§ **What you should do**: Return the records exactly as they appear below, omitting the pictures.

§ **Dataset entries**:
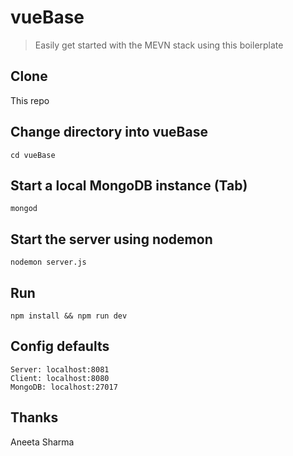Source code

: # vueBase

> Easily get started with the MEVN stack using this boilerplate

## Clone

This repo

## Change directory into vueBase
```
cd vueBase
```

## Start a local MongoDB instance (Tab)
```
mongod
```

## Start the server using nodemon
```
nodemon server.js
```

## Run
```
npm install && npm run dev

```

## Config defaults
```
Server: localhost:8081
Client: localhost:8080
MongoDB: localhost:27017
```

## Thanks
Aneeta Sharma

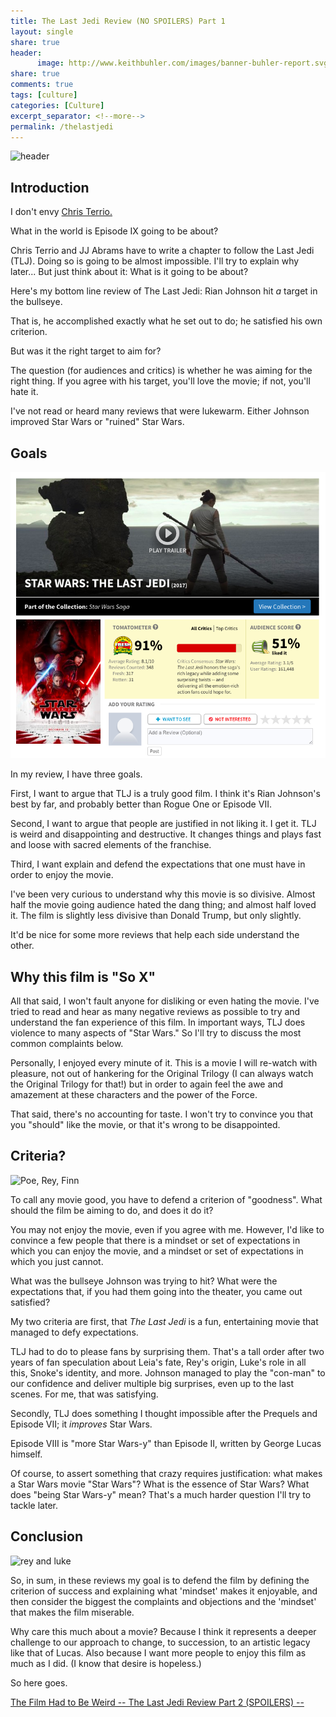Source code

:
 ```yaml
---
title: The Last Jedi Review (NO SPOILERS) Part 1
layout: single
share: true
header:
      image: http://www.keithbuhler.com/images/banner-buhler-report.svg
share: true
comments: true
tags: [culture]
categories: [Culture]
excerpt_separator: <!--more-->
permalink: /thelastjedi
---
```


![header](http://starwarsblog.starwars.com/wp-content/uploads/2017/01/sw-the-last-jedi-tall-B.jpg)


## Introduction

I don't envy [Chris Terrio.](http://www.imdb.com/name/nm0006516/) 

What in the world is Episode IX going to be about? 

Chris Terrio and JJ Abrams have to write a chapter to follow the Last Jedi (TLJ). Doing so is going to be almost impossible. I'll try to explain why later... But just think about it: What is it going to be about? 

Here's my bottom line review of The Last Jedi:  Rian Johnson hit *a* target in the bullseye. 

That is, he accomplished exactly what he set out to do; he satisfied his own criterion. 

But was it the right target to aim for? 

The question (for audiences and critics) is whether he was aiming for the right thing. If you agree with his target, you'll love the movie; if not, you'll hate it. 

I've not read or heard many  reviews that were lukewarm. Either Johnson improved Star Wars or "ruined" Star Wars. 

## Goals
![TLJ ratiings](/images/lastjedi5050.png)


In my review, I have three goals.

First, I want to argue that TLJ is a truly good film. I think it's Rian Johnson's best by far, and probably better than Rogue One or Episode VII. 

Second, I want to argue that people are justified in not liking it. I get it. TLJ is weird and disappointing and destructive. It changes things and plays fast and loose with sacred elements of the franchise. 

Third, I want explain and defend the expectations that one must have in order to enjoy the movie. 


I've been very curious to understand why this movie is so divisive.   Almost half the movie going audience hated the dang thing; and almost half loved it.  The film is slightly less divisive than Donald Trump, but only slightly. 

It'd be nice for some more reviews that help each side understand the other. 


## Why this film is "So X"

All that said, I won't fault anyone for disliking or even hating the movie. I've tried to read and hear as many negative reviews as possible to try and understand the fan experience of this film. In important ways, TLJ does violence to many aspects of "Star Wars." So I'll try to discuss the most common complaints below. 

Personally, I enjoyed every minute of it. This is a movie I will re-watch with pleasure, not out of hankering for the Original Trilogy (I can always watch the Original Trilogy for that!) but in order to again feel the awe and amazement at these characters and the power of the Force.

That said, there's no accounting for taste. I won't try to convince you that you "should" like the movie, or that it's wrong to be disappointed. 


## Criteria?

![Poe, Rey, Finn](https://i0.wp.com/media2.slashfilm.com/slashfilm/wp/wp-content/images/star-wars-the-last-jedi-poe-rey-and-finn1.jpg)

To call any movie good, you have to defend a criterion of "goodness". What should the film be aiming to do, and does it do it? 

You may not enjoy the movie, even if you agree with me. However, I'd like to convince a few people that there is a mindset or set of expectations in which you can enjoy the movie, and a mindset or set of expectations in which you just cannot. 

What was the bullseye Johnson was trying to hit? What were the expectations that, if you had them going into the theater, you came out satisfied? 

My two criteria are first, that *The Last Jedi* is a fun, entertaining movie that managed to defy expectations. 

TLJ had to do to please fans by surprising them. That's a tall order after two years of fan speculation about Leia's fate, Rey's origin, Luke's role in all this, Snoke's identity, and more. Johnson managed to play the "con-man" to our confidence and deliver multiple big surprises, even up to the last scenes. For me, that was satisfying. 

Secondly, TLJ does something I thought impossible after the Prequels and Episode VII; it *improves* Star Wars. 

Episode VIII is "more Star Wars-y" than Episode II, written by George Lucas himself.

Of course, to assert something that crazy requires justification: what makes a Star Wars movie "Star Wars"? What is the essence of Star Wars? What does "being Star Wars-y" mean? That's a much harder question I'll try to tackle later. 



## Conclusion

![rey and luke](https://encrypted-tbn0.gstatic.com/images?q=tbn:ANd9GcT5x9CHNBp2kaVJdHHWu4r1laf_TIjNTI5yflDbUWm6s9jsMUum1w)

So, in sum, in these reviews my goal is to defend the film by defining the criterion of success and explaining what 'mindset' makes it enjoyable, and then consider the biggest the complaints and objections and the 'mindset' that makes the film miserable. 

Why care this much about a movie? Because I think it represents a deeper challenge to our approach to change, to succession, to an artistic legacy like that of Lucas. Also because I want more people to enjoy this film as much as I did. (I know that desire is hopeless.)

So here goes.  

[The Film Had to Be Weird -- The Last Jedi Review Part 2 (SPOILERS) -- ](http://www.keithbuhler.com/thelastjedi2)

§ **Solution to this exercise**:
Source code

: # vueBase

> Easily get started with the MEVN stack using this boilerplate

## Clone

This repo

## Change directory into vueBase
```
cd vueBase
```

## Start a local MongoDB instance (Tab)
```
mongod
```

## Start the server using nodemon
```
nodemon server.js
```

## Run
```
npm install && npm run dev

```

## Config defaults
```
Server: localhost:8081
Client: localhost:8080
MongoDB: localhost:27017
```

## Thanks
Aneeta Sharma

Source code

:
 ```yaml
---
title: The Last Jedi Review (NO SPOILERS) Part 1
layout: single
share: true
header:
      image: http://www.keithbuhler.com/images/banner-buhler-report.svg
share: true
comments: true
tags: [culture]
categories: [Culture]
excerpt_separator: <!--more-->
permalink: /thelastjedi
---
```


![header](http://starwarsblog.starwars.com/wp-content/uploads/2017/01/sw-the-last-jedi-tall-B.jpg)


## Introduction

I don't envy [Chris Terrio.](http://www.imdb.com/name/nm0006516/) 

What in the world is Episode IX going to be about? 

Chris Terrio and JJ Abrams have to write a chapter to follow the Last Jedi (TLJ). Doing so is going to be almost impossible. I'll try to explain why later... But just think about it: What is it going to be about? 

Here's my bottom line review of The Last Jedi:  Rian Johnson hit *a* target in the bullseye. 

That is, he accomplished exactly what he set out to do; he satisfied his own criterion. 

But was it the right target to aim for? 

The question (for audiences and critics) is whether he was aiming for the right thing. If you agree with his target, you'll love the movie; if not, you'll hate it. 

I've not read or heard many  reviews that were lukewarm. Either Johnson improved Star Wars or "ruined" Star Wars. 

## Goals
![TLJ ratiings](/images/lastjedi5050.png)


In my review, I have three goals.

First, I want to argue that TLJ is a truly good film. I think it's Rian Johnson's best by far, and probably better than Rogue One or Episode VII. 

Second, I want to argue that people are justified in not liking it. I get it. TLJ is weird and disappointing and destructive. It changes things and plays fast and loose with sacred elements of the franchise. 

Third, I want explain and defend the expectations that one must have in order to enjoy the movie. 


I've been very curious to understand why this movie is so divisive.   Almost half the movie going audience hated the dang thing; and almost half loved it.  The film is slightly less divisive than Donald Trump, but only slightly. 

It'd be nice for some more reviews that help each side understand the other. 


## Why this film is "So X"

All that said, I won't fault anyone for disliking or even hating the movie. I've tried to read and hear as many negative reviews as possible to try and understand the fan experience of this film. In important ways, TLJ does violence to many aspects of "Star Wars." So I'll try to discuss the most common complaints below. 

Personally, I enjoyed every minute of it. This is a movie I will re-watch with pleasure, not out of hankering for the Original Trilogy (I can always watch the Original Trilogy for that!) but in order to again feel the awe and amazement at these characters and the power of the Force.

That said, there's no accounting for taste. I won't try to convince you that you "should" like the movie, or that it's wrong to be disappointed. 


## Criteria?

![Poe, Rey, Finn](https://i0.wp.com/media2.slashfilm.com/slashfilm/wp/wp-content/images/star-wars-the-last-jedi-poe-rey-and-finn1.jpg)

To call any movie good, you have to defend a criterion of "goodness". What should the film be aiming to do, and does it do it? 

You may not enjoy the movie, even if you agree with me. However, I'd like to convince a few people that there is a mindset or set of expectations in which you can enjoy the movie, and a mindset or set of expectations in which you just cannot. 

What was the bullseye Johnson was trying to hit? What were the expectations that, if you had them going into the theater, you came out satisfied? 

My two criteria are first, that *The Last Jedi* is a fun, entertaining movie that managed to defy expectations. 

TLJ had to do to please fans by surprising them. That's a tall order after two years of fan speculation about Leia's fate, Rey's origin, Luke's role in all this, Snoke's identity, and more. Johnson managed to play the "con-man" to our confidence and deliver multiple big surprises, even up to the last scenes. For me, that was satisfying. 

Secondly, TLJ does something I thought impossible after the Prequels and Episode VII; it *improves* Star Wars. 

Episode VIII is "more Star Wars-y" than Episode II, written by George Lucas himself.

Of course, to assert something that crazy requires justification: what makes a Star Wars movie "Star Wars"? What is the essence of Star Wars? What does "being Star Wars-y" mean? That's a much harder question I'll try to tackle later. 



## Conclusion

![rey and luke](https://encrypted-tbn0.gstatic.com/images?q=tbn:ANd9GcT5x9CHNBp2kaVJdHHWu4r1laf_TIjNTI5yflDbUWm6s9jsMUum1w)

So, in sum, in these reviews my goal is to defend the film by defining the criterion of success and explaining what 'mindset' makes it enjoyable, and then consider the biggest the complaints and objections and the 'mindset' that makes the film miserable. 

Why care this much about a movie? Because I think it represents a deeper challenge to our approach to change, to succession, to an artistic legacy like that of Lucas. Also because I want more people to enjoy this film as much as I did. (I know that desire is hopeless.)

So here goes.  

[The Film Had to Be Weird -- The Last Jedi Review Part 2 (SPOILERS) -- ](http://www.keithbuhler.com/thelastjedi2)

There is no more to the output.